ABOUT THIS TASK
Pick out all lines in the listing holding the string "knowledge" and copy them.
───
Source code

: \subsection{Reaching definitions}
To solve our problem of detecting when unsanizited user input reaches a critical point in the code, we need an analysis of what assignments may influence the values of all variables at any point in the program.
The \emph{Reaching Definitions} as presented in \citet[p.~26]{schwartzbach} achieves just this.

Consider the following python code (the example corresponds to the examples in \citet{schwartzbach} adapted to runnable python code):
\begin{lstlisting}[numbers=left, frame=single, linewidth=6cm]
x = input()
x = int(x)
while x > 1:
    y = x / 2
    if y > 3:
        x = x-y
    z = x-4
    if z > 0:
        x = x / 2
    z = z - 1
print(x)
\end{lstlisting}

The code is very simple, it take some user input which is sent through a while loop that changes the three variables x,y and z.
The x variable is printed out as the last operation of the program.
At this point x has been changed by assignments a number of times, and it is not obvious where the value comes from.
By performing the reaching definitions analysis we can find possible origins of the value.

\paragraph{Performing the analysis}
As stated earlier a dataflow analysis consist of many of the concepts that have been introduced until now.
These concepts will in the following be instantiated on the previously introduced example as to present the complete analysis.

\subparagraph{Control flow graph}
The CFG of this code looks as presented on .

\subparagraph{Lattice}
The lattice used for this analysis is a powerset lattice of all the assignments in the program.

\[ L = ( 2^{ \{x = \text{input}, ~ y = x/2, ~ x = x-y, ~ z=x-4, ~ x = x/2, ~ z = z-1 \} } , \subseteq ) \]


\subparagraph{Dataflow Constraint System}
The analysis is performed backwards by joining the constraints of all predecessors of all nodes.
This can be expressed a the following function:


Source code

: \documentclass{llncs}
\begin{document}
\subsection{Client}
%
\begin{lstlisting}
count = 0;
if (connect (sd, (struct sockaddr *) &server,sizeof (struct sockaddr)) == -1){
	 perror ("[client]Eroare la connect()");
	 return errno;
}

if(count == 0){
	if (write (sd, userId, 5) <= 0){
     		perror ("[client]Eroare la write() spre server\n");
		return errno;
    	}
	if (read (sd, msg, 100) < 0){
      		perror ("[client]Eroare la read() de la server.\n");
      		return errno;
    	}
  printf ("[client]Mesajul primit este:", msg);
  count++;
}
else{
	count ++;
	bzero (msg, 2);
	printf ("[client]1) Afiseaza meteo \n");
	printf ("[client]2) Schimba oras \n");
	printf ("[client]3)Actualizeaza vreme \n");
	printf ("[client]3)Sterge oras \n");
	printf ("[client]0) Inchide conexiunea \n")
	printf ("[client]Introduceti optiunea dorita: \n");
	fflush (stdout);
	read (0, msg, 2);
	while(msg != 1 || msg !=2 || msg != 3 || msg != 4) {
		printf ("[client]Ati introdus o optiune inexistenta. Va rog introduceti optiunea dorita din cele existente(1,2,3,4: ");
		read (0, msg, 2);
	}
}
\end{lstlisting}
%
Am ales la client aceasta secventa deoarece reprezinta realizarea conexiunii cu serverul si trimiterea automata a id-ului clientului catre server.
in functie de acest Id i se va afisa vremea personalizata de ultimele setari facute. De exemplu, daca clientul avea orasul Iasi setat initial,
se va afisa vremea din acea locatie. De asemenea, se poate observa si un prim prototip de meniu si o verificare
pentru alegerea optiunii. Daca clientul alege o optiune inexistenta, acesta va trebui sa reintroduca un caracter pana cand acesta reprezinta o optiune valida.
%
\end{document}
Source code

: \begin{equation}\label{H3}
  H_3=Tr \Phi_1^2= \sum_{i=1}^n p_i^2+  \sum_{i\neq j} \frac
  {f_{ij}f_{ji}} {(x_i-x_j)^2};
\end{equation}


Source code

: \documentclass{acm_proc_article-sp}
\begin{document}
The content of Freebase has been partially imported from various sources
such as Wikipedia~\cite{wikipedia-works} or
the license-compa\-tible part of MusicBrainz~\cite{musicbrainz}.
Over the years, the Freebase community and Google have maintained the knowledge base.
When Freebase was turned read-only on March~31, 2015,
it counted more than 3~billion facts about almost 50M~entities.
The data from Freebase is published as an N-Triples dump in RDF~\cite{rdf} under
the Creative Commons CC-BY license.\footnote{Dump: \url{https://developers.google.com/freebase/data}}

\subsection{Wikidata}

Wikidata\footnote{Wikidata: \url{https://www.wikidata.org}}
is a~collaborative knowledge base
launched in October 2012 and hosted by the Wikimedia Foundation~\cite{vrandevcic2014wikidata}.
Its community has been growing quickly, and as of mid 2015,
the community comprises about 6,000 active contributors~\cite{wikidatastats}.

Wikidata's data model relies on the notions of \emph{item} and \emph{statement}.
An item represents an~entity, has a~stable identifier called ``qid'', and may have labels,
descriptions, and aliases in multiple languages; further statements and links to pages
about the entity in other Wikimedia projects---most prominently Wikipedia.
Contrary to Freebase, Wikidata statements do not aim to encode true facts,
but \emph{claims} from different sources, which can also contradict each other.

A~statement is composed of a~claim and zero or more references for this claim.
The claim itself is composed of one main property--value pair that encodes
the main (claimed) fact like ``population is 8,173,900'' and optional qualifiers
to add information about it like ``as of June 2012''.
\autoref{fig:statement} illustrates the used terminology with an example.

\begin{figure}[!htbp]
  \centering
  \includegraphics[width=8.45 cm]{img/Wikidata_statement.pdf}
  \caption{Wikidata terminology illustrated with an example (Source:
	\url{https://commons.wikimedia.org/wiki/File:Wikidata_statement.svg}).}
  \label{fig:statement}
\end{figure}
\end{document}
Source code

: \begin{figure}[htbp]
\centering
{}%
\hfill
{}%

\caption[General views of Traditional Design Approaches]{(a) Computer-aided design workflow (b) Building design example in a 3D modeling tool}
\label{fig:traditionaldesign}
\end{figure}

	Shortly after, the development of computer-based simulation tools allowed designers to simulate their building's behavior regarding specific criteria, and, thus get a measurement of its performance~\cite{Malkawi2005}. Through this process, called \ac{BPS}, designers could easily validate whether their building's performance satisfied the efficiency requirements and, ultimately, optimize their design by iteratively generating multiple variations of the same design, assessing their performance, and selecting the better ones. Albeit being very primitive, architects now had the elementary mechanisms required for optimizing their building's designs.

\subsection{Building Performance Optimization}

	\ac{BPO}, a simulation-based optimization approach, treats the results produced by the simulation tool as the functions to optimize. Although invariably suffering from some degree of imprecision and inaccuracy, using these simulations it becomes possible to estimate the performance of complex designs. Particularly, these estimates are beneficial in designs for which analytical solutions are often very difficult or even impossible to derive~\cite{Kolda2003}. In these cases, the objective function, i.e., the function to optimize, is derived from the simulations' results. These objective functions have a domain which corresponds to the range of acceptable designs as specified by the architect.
───
ANSWER
Over the years, the Freebase community and Google have maintained the knowledge base.
is a~collaborative knowledge base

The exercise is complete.